- Opening Delimiter -

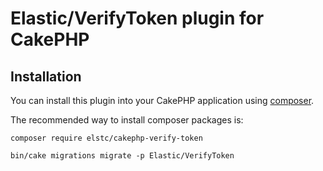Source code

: # Elastic/VerifyToken plugin for CakePHP

## Installation

You can install this plugin into your CakePHP application using [composer](http://getcomposer.org).

The recommended way to install composer packages is:

```
composer require elstc/cakephp-verify-token
```

```
bin/cake migrations migrate -p Elastic/VerifyToken
```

- Closing Delimiter -

» **PROMPT**
Down to the last line, return the entries above exactly, with no pictures.

» **WRITTEN RESPONSE**
Source code

: # Elastic/VerifyToken plugin for CakePHP

## Installation

You can install this plugin into your CakePHP application using [composer](http://getcomposer.org).

The recommended way to install composer packages is:

```
composer require elstc/cakephp-verify-token
```

```
bin/cake migrations migrate -p Elastic/VerifyToken
```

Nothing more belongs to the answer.